▶ _AIM OF THE EXERCISE_
The line holding "front end project." is the last one to output; start at the first line of the data, keep every line in between exactly, and leave out pictures.
*** DATA Section Begins ***
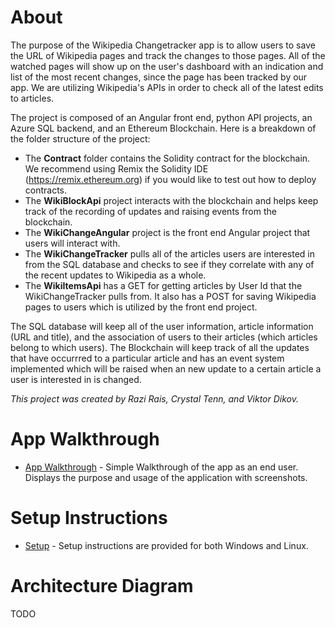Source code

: # About
The purpose of the Wikipedia Changetracker app is to allow users to save the URL of Wikipedia pages and track the changes to those pages.  All of the watched pages will show up on the user's dashboard with an indication and list of the most recent changes, since the page has been tracked by our app.  We are utilizing Wikipedia's APIs in order to check all of the latest edits to articles. 

The project is composed of an Angular front end, python API projects, an Azure SQL backend, and an Ethereum Blockchain. Here is a breakdown of the folder structure of the project: 
* The **Contract** folder contains the Solidity contract for the blockchain.  We recommend using Remix the Solidity IDE (https://remix.ethereum.org) if you would like to test out how to deploy contracts.  
* The **WikiBlockApi** project interacts with the blockchain and helps keep track of the recording of updates and raising events from the blockchain. 
* The **WikiChangeAngular** project is the front end Angular project that users will interact with.  
* The **WikiChangeTracker** pulls all of the articles users are interested in from the SQL database and checks to see if they correlate with any of the recent updates to Wikipedia as a whole. 
* The **WikiItemsApi** has a GET for getting articles by User Id that the WikiChangeTracker pulls from.  It also has a POST for saving Wikipedia pages to users which is utilized by the front end project. 

The SQL database will keep all of the user information, article information (URL and title), and the association of users to their articles (which articles belong to which users). The Blockchain will keep track of all the updates that have occurrred to a particular article and has an event system implemented which will be raised when an new update to a certain article a user is interested in is changed. 

*This project was created by Razi Rais, Crystal Tenn, and Viktor Dikov.* 

# App Walkthrough
* [App Walkthrough](https://github.com/razi-rais/eth-wikipedia-changetracker/blob/master/Documentation/AppWalkthrough) - Simple Walkthrough of the app as an end user. Displays the purpose and usage of the application with screenshots. 

# Setup Instructions 
* [Setup](https://github.com/razi-rais/eth-wikipedia-changetracker/blob/master/Documentation/Setup.md) - Setup instructions are provided for both Windows and Linux. 

# Architecture Diagram
TODO


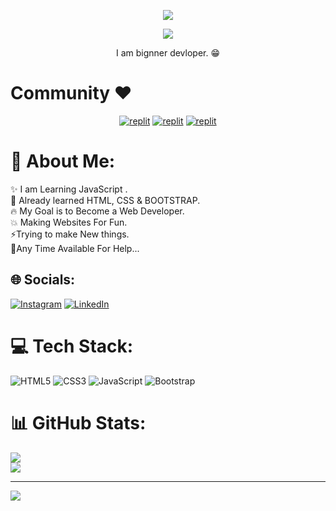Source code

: 
<p align="center">
  <a href="https://github.com/Arshlankhan786/readme-typing-svg">
    <img src="https://readme-typing-svg.demolab.com/?lines=Pathan Arshlan &font=Fira%20SemiBold&center=true&width=480&height=45&color=fff68f&vCenter=true&pause=1000&size=40" /></a>
</p>

<p align="center">
  <a href="https://github.com/Arshlankhan786/readme-typing-svg">
    <img src="https://readme-typing-svg.demolab.com/?lines=beginner%20websites%20and%20BOT%20developer;Experienced%20Web%2F%20Devlopment;6 months%20of%20coding%20experience;Always%20learning%20new%20things;A.I%20DEVELOPER%20&font=Fira%20Code&center=true&width=500&height=45&color=f75c7e&vCenter=true&pause=1000&size=22" /></a>
</p>

<p align="center">
 I am bignner devloper. 😁
</p>

# Community ❤️
</p>
<p align="center">
<a href="https://www.instagram.com/pathan_arshlan_k?igshid=YzVkODRmOTdmMw=="><img alt="replit" src="https://img.shields.io/badge/-Instagram-orange?style=for-the-badge&logo=instagram&logoColor=white"/></a> <a href="https://telegram.me/Flipkartlootzs"><img alt="replit" src="https://img.shields.io/badge/-Telegram-blue?style=for-the-badge&logo=telegram&logoColor=white"/></a>
<a href="https://youtube.com/@animefanshorts786?si=Tjgg2QQLea1sF42W"><img alt="replit" src="https://img.shields.io/badge/-youtube-red?style=for-the-badge&logo=youtube&logoColor=white"/></a>
</p>



# 💫 About Me:
✨ I am Learning JavaScript .<br>🎉 Already learned HTML, CSS & BOOTSTRAP.<br>🔥 My Goal is to Become a Web Developer.<br>💥 Making Websites For Fun.<br>⚡Trying to make New things.<br>💭Any Time Available For Help...


## 🌐 Socials:
[![Instagram](https://img.shields.io/badge/Instagram-%23E4405F.svg?logo=Instagram&logoColor=white)](https://instagram.com/https://www.instagram.com/pathan_arshlan_k) [![LinkedIn](https://img.shields.io/badge/LinkedIn-%230077B5.svg?logo=linkedin&logoColor=white)](https://linkedin.com/in/https://www.linkedin.com/in/arshlan-khan-75104b309?utm_source=share&utm_campaign=share_via&utm_content=profile&utm_medium=android_app) 

# 💻 Tech Stack:
![HTML5](https://img.shields.io/badge/html5-%23E34F26.svg?style=plastic&logo=html5&logoColor=white) ![CSS3](https://img.shields.io/badge/css3-%231572B6.svg?style=plastic&logo=css3&logoColor=white) ![JavaScript](https://img.shields.io/badge/javascript-%23323330.svg?style=plastic&logo=javascript&logoColor=%23F7DF1E) ![Bootstrap](https://img.shields.io/badge/bootstrap-%238511FA.svg?style=plastic&logo=bootstrap&logoColor=white)
# 📊 GitHub Stats:
![](https://github-readme-stats.vercel.app/api?username=Arshlankhan786&theme=dark&hide_border=false&include_all_commits=true&count_private=true)<br/>
![](https://github-readme-streak-stats.herokuapp.com/?user=Arshlankhan786&theme=dark&hide_border=false)<br/>

---
[![](https://visitcount.itsvg.in/api?id=Arshlankhan786&icon=2&color=0)](https://visitcount.itsvg.in)

<!-- Proudly created with GPRM ( https://gprm.itsvg.in ) -->
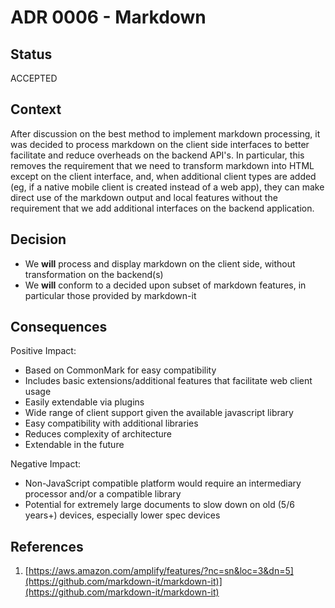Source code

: # ADR 0006 - Markdown

## Status

ACCEPTED

## Context

After discussion on the best method to implement markdown processing, it was decided to process markdown on the client side interfaces to better facilitate and reduce overheads on the backend API's. In particular, this removes the requirement that we need to transform markdown into HTML except on the client interface, and, when additional client types are added (eg, if a native mobile client is created instead of a web app), they can make direct use of the markdown output and local features without the requirement that we add additional interfaces on the backend application.

## Decision

- We **will** process and display markdown on the client side, without transformation on the backend(s)
- We **will** conform to a decided upon subset of markdown features, in particular those provided by markdown-it

## Consequences

Positive Impact:

- Based on CommonMark for easy compatibility
- Includes basic extensions/additional features that facilitate web client usage
- Easily extendable via plugins
- Wide range of client support given the available javascript library
- Easy compatibility with additional libraries
- Reduces complexity of architecture
- Extendable in the future

Negative Impact:

- Non-JavaScript compatible platform would require an intermediary processor and/or a compatible library
- Potential for extremely large documents to slow down on old (5/6 years+) devices, especially lower spec devices

## References

1. [https://aws.amazon.com/amplify/features/?nc=sn&loc=3&dn=5](https://github.com/markdown-it/markdown-it)](https://github.com/markdown-it/markdown-it)
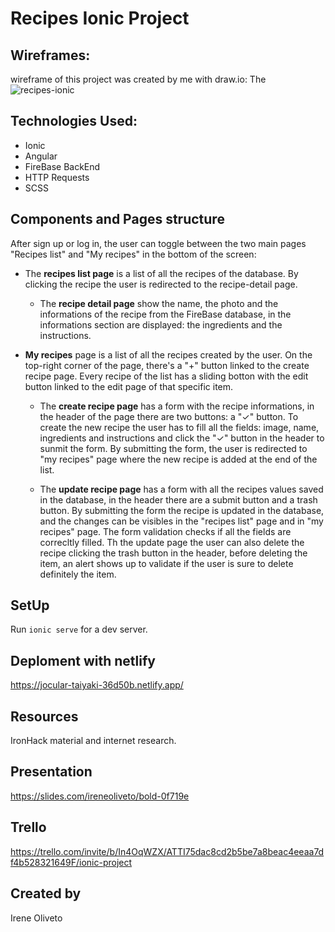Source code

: # Recipes Ionic Project

## Wireframes:
 wireframe of this project was created by me with draw.io:
The![recipes-ionic](https://user-images.githubusercontent.com/106282460/209329035-abfab097-789a-4255-86f6-f9b51eb489e3.png)

## Technologies Used:
* Ionic
* Angular
* FireBase BackEnd
* HTTP Requests
* SCSS

## Components and Pages structure
After sign up or log in, the user can toggle between the two main pages "Recipes list" and "My recipes" in the bottom of the screen:

* The **recipes list page** is a list of all the recipes of the database. By clicking the recipe the user is redirected to the recipe-detail page.

  * The **recipe detail page** show the name, the photo and the informations of the recipe from the FireBase database, in the informations section are displayed: the ingredients and the instructions. 

* **My recipes** page is a list of all the recipes created by the user. On the top-right corner of the page, there's a "+" button linked to the create recipe page. Every recipe of the list has a sliding botton with the edit button linked to the edit page of that specific item.

  * The **create recipe page** has a form with the recipe informations, in the header of the page there are two buttons: a "✓" button. To create the new recipe the user has to fill all the fields: image, name, ingredients and instructions and click the "✓" button in the header to sunmit the form. By submitting the form, the user is redirected to "my recipes" page where the new recipe is added at the end of the list.

  * The **update recipe page** has a form with all the recipes values saved in the database, in the header there are a submit button and a trash button. By submitting the form the recipe is updated in the database, and the changes can be visibles in the "recipes list" page and in "my recipes" page. The form validation checks if all the fields are correcltly filled.
Th the update page the user can also delete the recipe clicking the trash button in the header, before deleting the item, an alert shows up to validate if the user is sure to delete definitely the item. 

## SetUp
Run `ionic serve` for a dev server.

## Deploment with netlify
https://jocular-taiyaki-36d50b.netlify.app/

## Resources
IronHack material and internet research.

## Presentation
https://slides.com/ireneoliveto/bold-0f719e

## Trello
https://trello.com/invite/b/In4OqWZX/ATTI75dac8cd2b5be7a8beac4eeaa7df4b528321649F/ionic-project

## Created by
Irene Oliveto
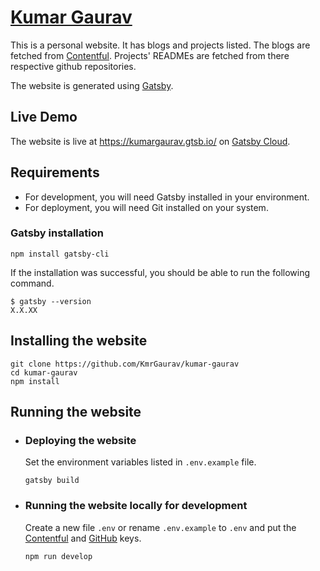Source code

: # [Kumar Gaurav](https://kumargaurav.gtsb.io/)

This is a personal website. It has blogs and projects listed. The blogs are fetched from [Contentful]. Projects' READMEs are fetched from there respective github repositories.

The website is generated using [Gatsby].

## Live Demo

The website is live at <https://kumargaurav.gtsb.io/> on [Gatsby Cloud].

## Requirements

- For development, you will need Gatsby installed in your environment.
- For deployment, you will need Git installed on your system.

### Gatsby installation

    npm install gatsby-cli

If the installation was successful, you should be able to run the following command.

    $ gatsby --version
    X.X.XX

## Installing the website

    git clone https://github.com/KmrGaurav/kumar-gaurav
    cd kumar-gaurav
    npm install

## Running the website

- ### Deploying the website

  Set the environment variables listed in `.env.example` file.

      gatsby build

- ### Running the website locally for development

  Create a new file `.env` or rename `.env.example` to `.env` and put the [Contentful] and [GitHub] keys.

      npm run develop

[Gatsby]:       https://www.gatsbyjs.com/       "Gatsby"
[Gatsby Cloud]: https://www.gatsbyjs.com/cloud/ "Gatsby Cloud"
[Github]:       https://github.com              "GitHub"
[Contentful]:   https://www.contentful.com/     "Contentful"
*** DATA Section Ends ***
▶ _EXERCISE RESULT_
Source code

: # About
The purpose of the Wikipedia Changetracker app is to allow users to save the URL of Wikipedia pages and track the changes to those pages.  All of the watched pages will show up on the user's dashboard with an indication and list of the most recent changes, since the page has been tracked by our app.  We are utilizing Wikipedia's APIs in order to check all of the latest edits to articles. 

The project is composed of an Angular front end, python API projects, an Azure SQL backend, and an Ethereum Blockchain. Here is a breakdown of the folder structure of the project: 
* The **Contract** folder contains the Solidity contract for the blockchain.  We recommend using Remix the Solidity IDE (https://remix.ethereum.org) if you would like to test out how to deploy contracts.  
* The **WikiBlockApi** project interacts with the blockchain and helps keep track of the recording of updates and raising events from the blockchain. 
* The **WikiChangeAngular** project is the front end Angular project that users will interact with.  
* The **WikiChangeTracker** pulls all of the articles users are interested in from the SQL database and checks to see if they correlate with any of the recent updates to Wikipedia as a whole. 
* The **WikiItemsApi** has a GET for getting articles by User Id that the WikiChangeTracker pulls from.  It also has a POST for saving Wikipedia pages to users which is utilized by the front end project. 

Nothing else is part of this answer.